Here are five ways you know when it’s time to scale up and start trading bigger.
Table of Contents
#1 Build Consistency First
By the time I was a senior in college, I was a self-made millionaire trader. While I don’t think I’m exceptionally smart or have special skills, I know my results are unusual.
However, I do believe if you commit yourself to learn the principles I teach, your chances of success are far greater than the 90% of traders who fail.
I’ve proven that time and time again, mentoring 32 of my students into millionaires.
But that’s a gift and a curse. Of course, it validates me. On the other hand, it makes newbie traders think that the road to success is easy. I’ll tell you right now, my most successful students studied their butts off. Despite having me as their mentor, nothing was guaranteed.
One thing you’ve got to understand is growth in trading isn’t gradual. In the beginning, you will likely suck…then suck a little less… and reach a point where you’re not losing or making silly mistakes…
But it’s not until you become consistently profitable should you consider sizing up your trades.
Now, that doesn’t mean a few good days, weeks, or months.
Trading bigger requires having confidence in your trading plan, setups, patterns, and strategy.
Confidence is built over time through practice and repetition.
If you don’t have that and start trading bigger too soon, then you’ll get obsessed by watching your PnL swing back and forth.
Once you’re focused on the PnL, your emotions will get the best of you. My millionaire students focus on the plays.
The PnL is just a byproduct of their execution.
Find out what works for you and build on that.
Once you’re consistently trading one strategy well, gradually start to size up.
Your gut should guide you on whether or not you should be sizing up more. You should be saying stuff like That is a perfect setup for me and the type of trades I should be willing to risk more in.
#2 Build Your Risk Tolerance Up
If you’re used to risking $100 on a trade, jumping to $500 is too big of a leap. You want to build your risk tolerance over time.
As your account grows, try to up the ante.
But you can’t skip levels.
If you’re finding success trading a specific setup and you’re typically risking $100 on the trade, try $120 or $130 the next time you play it. Now, that might not seem like a lot, but it’s a 20%-30% increase.
And if you’ve built up your account, you have some profits, giving you some extra room.
You want to avoid scaling up if you’re in a deficit. Experienced traders can sometimes get away with breaking the rules, but early on, you want to advance from a position of strength.
#3 Market Conditions Matter
Did I become a significantly better trader from 2019 to 2020?
While I do like to think I’m improving, the reality is the market was a lot better in 2020.
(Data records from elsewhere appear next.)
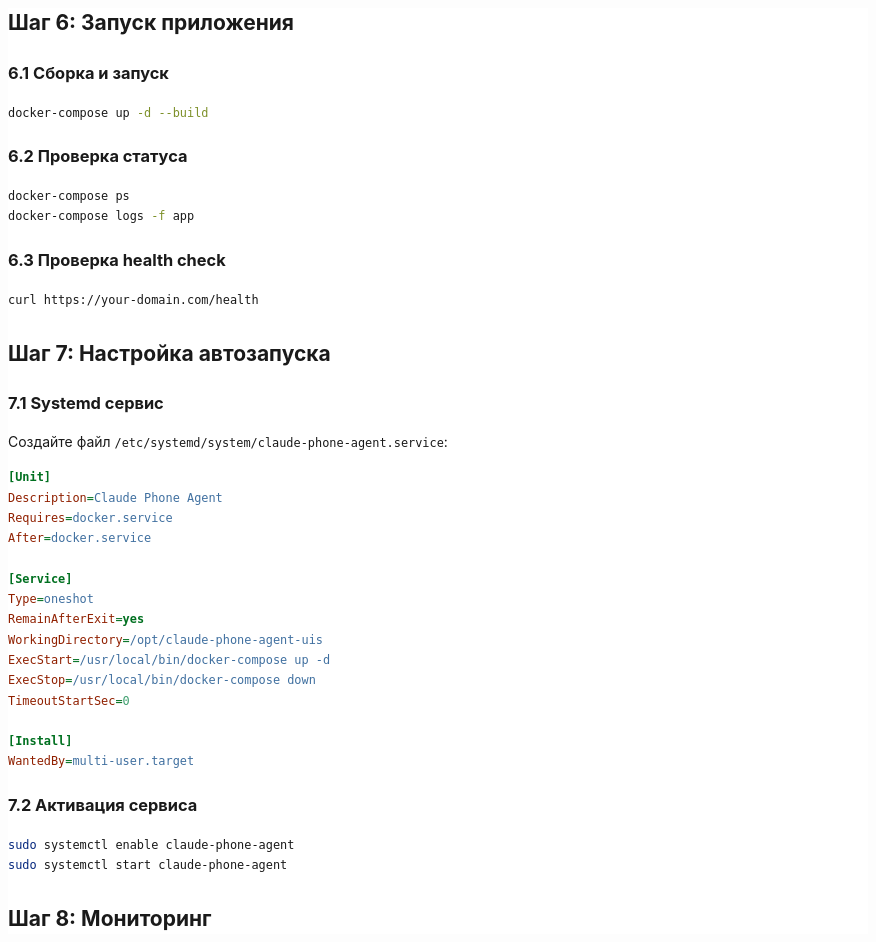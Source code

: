 ## Шаг 6: Запуск приложения

### 6.1 Сборка и запуск

```bash
docker-compose up -d --build
```

### 6.2 Проверка статуса

```bash
docker-compose ps
docker-compose logs -f app
```

### 6.3 Проверка health check

```bash
curl https://your-domain.com/health
```

## Шаг 7: Настройка автозапуска

### 7.1 Systemd сервис

Создайте файл `/etc/systemd/system/claude-phone-agent.service`:

```ini
[Unit]
Description=Claude Phone Agent
Requires=docker.service
After=docker.service

[Service]
Type=oneshot
RemainAfterExit=yes
WorkingDirectory=/opt/claude-phone-agent-uis
ExecStart=/usr/local/bin/docker-compose up -d
ExecStop=/usr/local/bin/docker-compose down
TimeoutStartSec=0

[Install]
WantedBy=multi-user.target
```

### 7.2 Активация сервиса

```bash
sudo systemctl enable claude-phone-agent
sudo systemctl start claude-phone-agent
```

## Шаг 8: Мониторинг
And right now, the markets are choppy. I am more selective, cutting losses quickly and taking profits faster.
Being aware of the market we’re in can help guide you on whether or not to be sizing up.
#4 What’s Your Risk of Ruin?
The risk of ruin is a formula some traders use to determine the likelihood of a trader losing all their trading capital. The formula is typically used in risk management to determine how much of their account they should risk on each trade.
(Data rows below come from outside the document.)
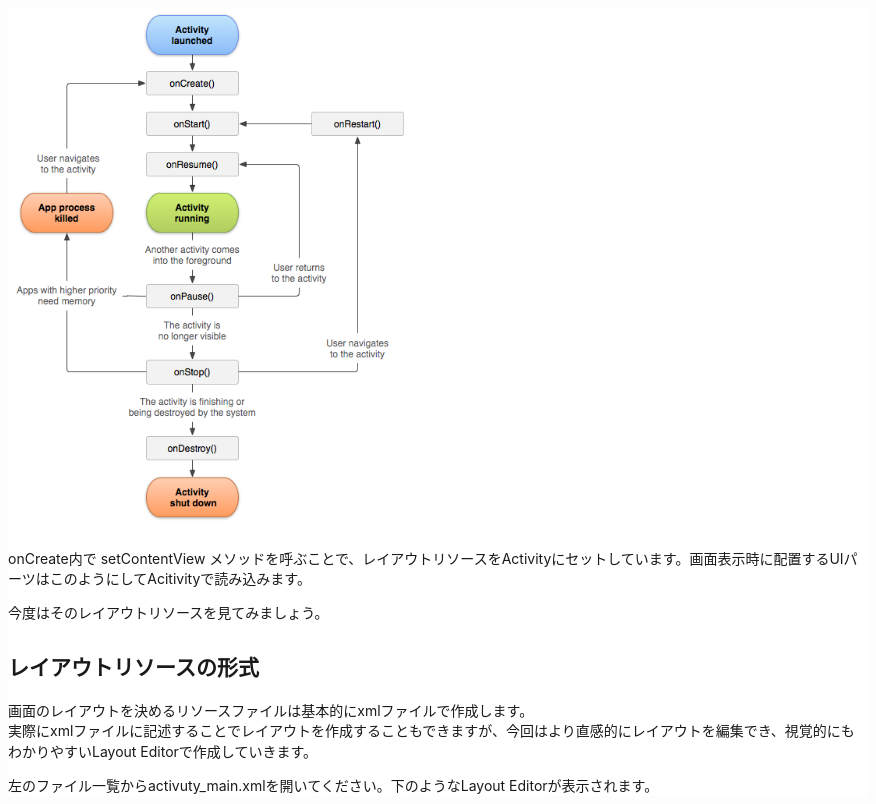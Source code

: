 #### <img src="images/05/activity_lifecycle.png" width="400">  

onCreate内で setContentView メソッドを呼ぶことで、レイアウトリソースをActivityにセットしています。画面表示時に配置するUIパーツはこのようにしてAcitivityで読み込みます。

今度はそのレイアウトリソースを見てみましょう。  



## レイアウトリソースの形式 
画面のレイアウトを決めるリソースファイルは基本的にxmlファイルで作成します。  
実際にxmlファイルに記述することでレイアウトを作成することもできますが、今回はより直感的にレイアウトを編集でき、視覚的にもわかりやすいLayout Editorで作成していきます。

左のファイル一覧からactivuty_main.xmlを開いてください。下のようなLayout Editorが表示されます。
The formula considers a trader’s winning percentage, the ratio of the average profit to the average loss, and the total number of trades.
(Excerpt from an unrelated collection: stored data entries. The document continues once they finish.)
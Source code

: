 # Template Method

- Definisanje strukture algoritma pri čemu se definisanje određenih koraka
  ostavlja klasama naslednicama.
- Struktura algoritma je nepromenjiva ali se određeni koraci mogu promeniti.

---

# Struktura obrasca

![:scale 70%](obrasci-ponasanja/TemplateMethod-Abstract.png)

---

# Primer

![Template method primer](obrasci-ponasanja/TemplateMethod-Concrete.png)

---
It calculates the probability of a trader losing all their capital before making a profit based on their trading history and the number of trades taken. Traders can use the formula to determine their risk tolerance and adjust their position sizing and risk management accordingly to minimize the risk of ruin.
# 5 Trading Strategy Matters
Traders should consider their trading strategy before deciding when to scale up. For example, short-selling is a very risky strategy for traders who are inexperienced and have small accounts.
Another risky strategy is options trading. Options can be volatile, with wild price swings, making it hard to manage risk.
One of my favorite strategies is panic dip buying. But other traders may see that as trying to catch a falling knife.
The bottom line, you’ve got to analyze your strategy and see if it’s conducive to scaling up. But more importantly, if you can manage the risk.
Most people who hear about my success as a trader and my results as a mentor naturally get excited. And there’s nothing wrong with wanting to become a successful trader and being financially independent.
However, there’s a learning curve you have to be willing to go through. One of the greatest challenges is sizing up. Hopefully, I’ve given you greater clarity on the process.